AREDS continues to follow the same individuals that participated in the clinical trial at least through 2006. The long-term safety of these antioxidants and minerals as well as further information on the natural history and progression of AMD will be collected during this phase of the study.
The Geographic Atrophy Study
Dr. Janet Sunness is investigating the natural history of geographic atrophy using scanning laser ophthalmoscopy, a sensitive technique in which retinal sensitivity can be mapped.
- The CAPT Study
Early signs of AMD, particularly drusen (deposits under the retina that appear as yellow spots), may be present on ocular examination prior to visual loss. Therefore, it is possible to identify individuals who are at risk of vision loss from advanced forms of AMD, but currently this does not help us, because there is no proven method of preventing vision loss in patients with dry AMD. Recently, it has been demonstrated that light laser photocoagulation can make drusen disappear, but it is not known if this helps to preserve vision. The Complications of Age-related Macular Degeneration Prevention Trial (CAPT) is a multicenter collaborative trial designed to determine if laser treatment in patients with high risk drusen results in better vision over the long term than observation.
Research on Wet Macular Degeneration (neovascular AMD):
There are several treatments aimed at destroying abnormal blood vessels once they occur and several aimed at neutralizing the stimuli for abnormal blood vessel growth with drugs.
- Laser photocoagulation
Laser photocoagulation involves brief exposures to tiny spots of intense laser light to the area occupied by abnormal blood vessels. The light energy is absorbed by pigment in RPE cells and converted to heat energy that cauterizes and destroys the abnormal blood vessels. However the adjacent RPE and retina are also destroyed resulting in a blind spot or "scotoma" in the area of the laser treatment.

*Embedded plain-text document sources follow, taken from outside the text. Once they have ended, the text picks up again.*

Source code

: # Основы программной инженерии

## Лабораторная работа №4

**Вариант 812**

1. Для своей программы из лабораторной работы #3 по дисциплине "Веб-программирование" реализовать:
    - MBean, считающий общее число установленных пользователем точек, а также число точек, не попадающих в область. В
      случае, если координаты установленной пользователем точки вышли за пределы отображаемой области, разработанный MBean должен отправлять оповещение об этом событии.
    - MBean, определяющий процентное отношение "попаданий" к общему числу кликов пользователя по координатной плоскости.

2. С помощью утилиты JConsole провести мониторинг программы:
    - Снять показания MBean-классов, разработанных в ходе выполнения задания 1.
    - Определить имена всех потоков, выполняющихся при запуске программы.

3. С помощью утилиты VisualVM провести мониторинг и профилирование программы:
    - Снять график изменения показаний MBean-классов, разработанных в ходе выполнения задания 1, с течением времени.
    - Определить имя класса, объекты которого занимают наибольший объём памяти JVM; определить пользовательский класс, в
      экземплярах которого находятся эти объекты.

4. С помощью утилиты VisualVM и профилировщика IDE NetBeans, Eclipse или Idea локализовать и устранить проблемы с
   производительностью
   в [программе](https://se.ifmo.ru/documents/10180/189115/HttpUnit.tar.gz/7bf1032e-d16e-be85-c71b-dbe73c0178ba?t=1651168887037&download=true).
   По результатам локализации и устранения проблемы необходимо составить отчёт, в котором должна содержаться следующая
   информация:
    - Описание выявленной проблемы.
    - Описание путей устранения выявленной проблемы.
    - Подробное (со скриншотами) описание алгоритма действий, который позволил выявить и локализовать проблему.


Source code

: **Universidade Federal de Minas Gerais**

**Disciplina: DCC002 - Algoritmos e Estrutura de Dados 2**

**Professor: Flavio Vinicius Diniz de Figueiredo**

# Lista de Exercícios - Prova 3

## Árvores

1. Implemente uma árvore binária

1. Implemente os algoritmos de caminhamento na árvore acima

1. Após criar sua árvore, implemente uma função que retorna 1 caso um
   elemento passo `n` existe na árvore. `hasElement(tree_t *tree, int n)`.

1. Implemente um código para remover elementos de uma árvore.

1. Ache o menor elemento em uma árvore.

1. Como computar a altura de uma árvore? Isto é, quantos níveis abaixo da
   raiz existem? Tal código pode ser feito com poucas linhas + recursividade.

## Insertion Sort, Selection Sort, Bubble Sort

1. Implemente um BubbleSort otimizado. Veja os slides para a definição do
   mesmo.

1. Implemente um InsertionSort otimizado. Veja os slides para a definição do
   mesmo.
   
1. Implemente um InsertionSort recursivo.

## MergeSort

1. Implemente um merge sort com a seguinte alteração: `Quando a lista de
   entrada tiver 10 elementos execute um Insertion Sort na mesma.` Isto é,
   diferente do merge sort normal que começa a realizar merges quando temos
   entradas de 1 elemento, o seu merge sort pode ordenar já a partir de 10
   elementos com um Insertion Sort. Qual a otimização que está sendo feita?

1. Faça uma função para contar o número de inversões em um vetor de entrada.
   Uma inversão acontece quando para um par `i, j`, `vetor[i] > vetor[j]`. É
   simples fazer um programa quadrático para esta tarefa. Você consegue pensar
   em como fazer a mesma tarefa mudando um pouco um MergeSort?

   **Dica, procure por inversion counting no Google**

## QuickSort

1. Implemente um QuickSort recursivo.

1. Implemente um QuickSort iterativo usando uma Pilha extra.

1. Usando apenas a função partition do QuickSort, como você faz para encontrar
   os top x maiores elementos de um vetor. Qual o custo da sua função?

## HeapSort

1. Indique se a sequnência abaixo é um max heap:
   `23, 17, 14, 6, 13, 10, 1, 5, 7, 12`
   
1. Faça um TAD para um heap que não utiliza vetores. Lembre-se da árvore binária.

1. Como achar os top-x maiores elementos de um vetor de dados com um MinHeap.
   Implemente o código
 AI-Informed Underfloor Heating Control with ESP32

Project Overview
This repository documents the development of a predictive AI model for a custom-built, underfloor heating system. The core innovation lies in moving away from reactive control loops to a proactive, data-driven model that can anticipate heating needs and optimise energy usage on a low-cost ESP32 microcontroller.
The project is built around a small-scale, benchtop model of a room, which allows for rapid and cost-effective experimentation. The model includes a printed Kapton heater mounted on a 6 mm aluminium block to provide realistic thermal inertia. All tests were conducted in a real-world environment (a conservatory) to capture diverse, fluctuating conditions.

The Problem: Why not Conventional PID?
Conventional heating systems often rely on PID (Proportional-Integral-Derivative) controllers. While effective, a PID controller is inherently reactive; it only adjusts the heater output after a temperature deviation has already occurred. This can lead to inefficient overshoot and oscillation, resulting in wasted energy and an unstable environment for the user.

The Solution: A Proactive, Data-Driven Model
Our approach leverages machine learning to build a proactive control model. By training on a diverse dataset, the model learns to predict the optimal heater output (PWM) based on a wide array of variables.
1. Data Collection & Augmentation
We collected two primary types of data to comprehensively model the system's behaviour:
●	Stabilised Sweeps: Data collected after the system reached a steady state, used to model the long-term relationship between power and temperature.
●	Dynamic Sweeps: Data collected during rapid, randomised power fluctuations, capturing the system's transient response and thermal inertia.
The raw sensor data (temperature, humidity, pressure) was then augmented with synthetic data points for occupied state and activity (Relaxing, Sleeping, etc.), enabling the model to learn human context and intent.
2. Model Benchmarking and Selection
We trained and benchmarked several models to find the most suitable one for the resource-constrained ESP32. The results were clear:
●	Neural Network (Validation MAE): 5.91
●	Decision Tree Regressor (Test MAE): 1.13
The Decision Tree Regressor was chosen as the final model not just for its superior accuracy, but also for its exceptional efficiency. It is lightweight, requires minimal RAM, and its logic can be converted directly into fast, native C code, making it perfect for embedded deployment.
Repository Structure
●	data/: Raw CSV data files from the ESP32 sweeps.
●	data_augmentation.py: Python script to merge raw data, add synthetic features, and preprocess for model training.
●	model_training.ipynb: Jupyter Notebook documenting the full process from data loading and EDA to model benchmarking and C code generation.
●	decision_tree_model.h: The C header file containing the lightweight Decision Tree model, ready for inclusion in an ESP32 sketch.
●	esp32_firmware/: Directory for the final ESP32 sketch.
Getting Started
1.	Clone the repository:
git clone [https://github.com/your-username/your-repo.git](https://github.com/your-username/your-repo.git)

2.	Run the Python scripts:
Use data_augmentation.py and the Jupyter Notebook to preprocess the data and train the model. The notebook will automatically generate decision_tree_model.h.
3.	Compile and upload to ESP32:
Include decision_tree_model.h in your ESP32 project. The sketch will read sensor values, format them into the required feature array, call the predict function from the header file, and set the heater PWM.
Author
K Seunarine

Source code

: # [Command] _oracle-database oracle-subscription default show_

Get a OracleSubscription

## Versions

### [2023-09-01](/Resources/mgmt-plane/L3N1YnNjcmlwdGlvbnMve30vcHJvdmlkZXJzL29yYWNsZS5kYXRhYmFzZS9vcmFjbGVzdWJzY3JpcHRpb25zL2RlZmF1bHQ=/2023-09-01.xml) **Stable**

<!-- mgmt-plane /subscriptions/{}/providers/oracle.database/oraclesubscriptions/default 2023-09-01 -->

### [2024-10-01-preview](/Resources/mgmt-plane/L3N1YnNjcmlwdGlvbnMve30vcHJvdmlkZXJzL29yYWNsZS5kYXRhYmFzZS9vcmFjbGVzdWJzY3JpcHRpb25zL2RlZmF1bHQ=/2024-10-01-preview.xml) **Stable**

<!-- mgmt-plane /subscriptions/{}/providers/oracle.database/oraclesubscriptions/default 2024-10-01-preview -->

If the center of the macula, the fovea, is not involved, good vision can be maintained. The beneficial effect of laser was demonstrated in the Macular Photocoagulation Study (MPS), a large multicenter trial that was directed by physicians at the Wilmer Institute. Drs. Neil Bressler and Susan Bressler have continued to study the data obtained in the MPS and are providing many new insights concerning diagnosis, natural history, and management of patients with AMD.
- Photodynamic Therapy
In the past, only about 10% of patients with neovscular AMD qualified for conventional laser because often the abnormal blood vessels could not be localized or are located beneath the center of the macula and therefore treatment with laser would destroy the overlying retina and result in loss of central vision. A new option will at least double the number of treatable patients as well as increase the chance of avoiding visual loss.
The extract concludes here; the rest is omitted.